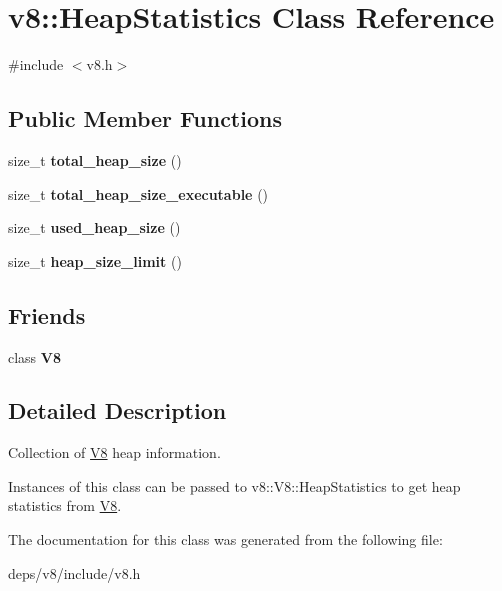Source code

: \hypertarget{classv8_1_1_heap_statistics}{}\section{v8\+:\+:Heap\+Statistics Class Reference}
\label{classv8_1_1_heap_statistics}


{\ttfamily \#include $<$v8.\+h$>$}

\subsection*{Public Member Functions}
\begin{DoxyCompactItemize}
\item 
\hypertarget{classv8_1_1_heap_statistics_ac005b9c55d5818b6969c8fd61359139b}{}size\+\_\+t {\bfseries total\+\_\+heap\+\_\+size} ()\label{classv8_1_1_heap_statistics_ac005b9c55d5818b6969c8fd61359139b}

\item 
\hypertarget{classv8_1_1_heap_statistics_aa935ea51c12ec64049c06b532dbb4f8d}{}size\+\_\+t {\bfseries total\+\_\+heap\+\_\+size\+\_\+executable} ()\label{classv8_1_1_heap_statistics_aa935ea51c12ec64049c06b532dbb4f8d}

\item 
\hypertarget{classv8_1_1_heap_statistics_a05ecb48bceea49d2fe430c81df02babc}{}size\+\_\+t {\bfseries used\+\_\+heap\+\_\+size} ()\label{classv8_1_1_heap_statistics_a05ecb48bceea49d2fe430c81df02babc}

\item 
\hypertarget{classv8_1_1_heap_statistics_a27e5a1ba9bc8530c6bf1cf277ce3d179}{}size\+\_\+t {\bfseries heap\+\_\+size\+\_\+limit} ()\label{classv8_1_1_heap_statistics_a27e5a1ba9bc8530c6bf1cf277ce3d179}

\end{DoxyCompactItemize}
\subsection*{Friends}
\begin{DoxyCompactItemize}
\item 
\hypertarget{classv8_1_1_heap_statistics_a51a1fbf409294cf02a99a020ac94a763}{}class {\bfseries V8}\label{classv8_1_1_heap_statistics_a51a1fbf409294cf02a99a020ac94a763}

\end{DoxyCompactItemize}


\subsection{Detailed Description}
Collection of \hyperlink{classv8_1_1_v8}{V8} heap information.

Instances of this class can be passed to v8\+::\+V8\+::\+Heap\+Statistics to get heap statistics from \hyperlink{classv8_1_1_v8}{V8}. 

The documentation for this class was generated from the following file\+:\begin{DoxyCompactItemize}
\item 
deps/v8/include/v8.\+h\end{DoxyCompactItemize}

□ □ □ □

▶ ABOUT THIS TASK:
Repeat the listing above word for word and leave its images out.

▶ EXPECTED ANSWER:
Source code

: \hypertarget{classv8_1_1_heap_statistics}{}\section{v8\+:\+:Heap\+Statistics Class Reference}
\label{classv8_1_1_heap_statistics}


{\ttfamily \#include $<$v8.\+h$>$}

\subsection*{Public Member Functions}
\begin{DoxyCompactItemize}
\item 
\hypertarget{classv8_1_1_heap_statistics_ac005b9c55d5818b6969c8fd61359139b}{}size\+\_\+t {\bfseries total\+\_\+heap\+\_\+size} ()\label{classv8_1_1_heap_statistics_ac005b9c55d5818b6969c8fd61359139b}

\item 
\hypertarget{classv8_1_1_heap_statistics_aa935ea51c12ec64049c06b532dbb4f8d}{}size\+\_\+t {\bfseries total\+\_\+heap\+\_\+size\+\_\+executable} ()\label{classv8_1_1_heap_statistics_aa935ea51c12ec64049c06b532dbb4f8d}

\item 
\hypertarget{classv8_1_1_heap_statistics_a05ecb48bceea49d2fe430c81df02babc}{}size\+\_\+t {\bfseries used\+\_\+heap\+\_\+size} ()\label{classv8_1_1_heap_statistics_a05ecb48bceea49d2fe430c81df02babc}

\item 
\hypertarget{classv8_1_1_heap_statistics_a27e5a1ba9bc8530c6bf1cf277ce3d179}{}size\+\_\+t {\bfseries heap\+\_\+size\+\_\+limit} ()\label{classv8_1_1_heap_statistics_a27e5a1ba9bc8530c6bf1cf277ce3d179}

\end{DoxyCompactItemize}
\subsection*{Friends}
\begin{DoxyCompactItemize}
\item 
\hypertarget{classv8_1_1_heap_statistics_a51a1fbf409294cf02a99a020ac94a763}{}class {\bfseries V8}\label{classv8_1_1_heap_statistics_a51a1fbf409294cf02a99a020ac94a763}

\end{DoxyCompactItemize}


\subsection{Detailed Description}
Collection of \hyperlink{classv8_1_1_v8}{V8} heap information.

Instances of this class can be passed to v8\+::\+V8\+::\+Heap\+Statistics to get heap statistics from \hyperlink{classv8_1_1_v8}{V8}. 

The documentation for this class was generated from the following file\+:\begin{DoxyCompactItemize}
\item 
deps/v8/include/v8.\+h\end{DoxyCompactItemize}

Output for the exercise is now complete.